= Beginning of Section =

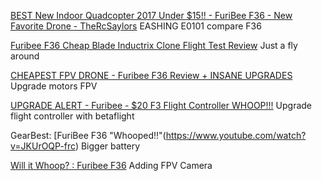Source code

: [BEST New Indoor Quadcopter 2017 Under $15!! - FuriBee F36 - New Favorite Drone - TheRcSaylors](https://www.youtube.com/watch?v=QRrrx-2_X6s)
EASHING E0101 compare F36

[Furibee F36 Cheap Blade Inductrix Clone Flight Test Review](https://www.youtube.com/watch?v=PQMDslJrvzY)
Just a fly around

[CHEAPEST FPV DRONE - Furibee F36 Review + INSANE UPGRADES](vhttps://www.youtube.com/watch?v=ciNsSeDJw2Y)
Upgrade motors
FPV

[UPGRADE ALERT - Furibee - $20 F3 Flight Controller WHOOP!!!](https://www.youtube.com/watch?v=2XqEyKW0-q8)
Upgrade flight controller with betaflight

GearBest: [FuriBee F36 "Whooped!!"(https://www.youtube.com/watch?v=JKUrOQP-frc)
Bigger battery

[Will it Whoop? : Furibee F36](https://www.youtube.com/watch?v=8i2MnscIH2o)
Adding FPV Camera
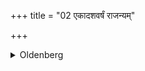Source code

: +++
title = "02 एकादशवर्षं राजन्यम्"

+++
<details><summary>Oldenberg</summary>

2. Āśvalāyana, when he is eleven years old,
</details>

= End of Section =

YOUR TASK
For every line of the material that holds the word "Review", make a copy.

WRITTEN SOLUTION
[Furibee F36 Cheap Blade Inductrix Clone Flight Test Review](https://www.youtube.com/watch?v=PQMDslJrvzY)
[CHEAPEST FPV DRONE - Furibee F36 Review + INSANE UPGRADES](vhttps://www.youtube.com/watch?v=ciNsSeDJw2Y)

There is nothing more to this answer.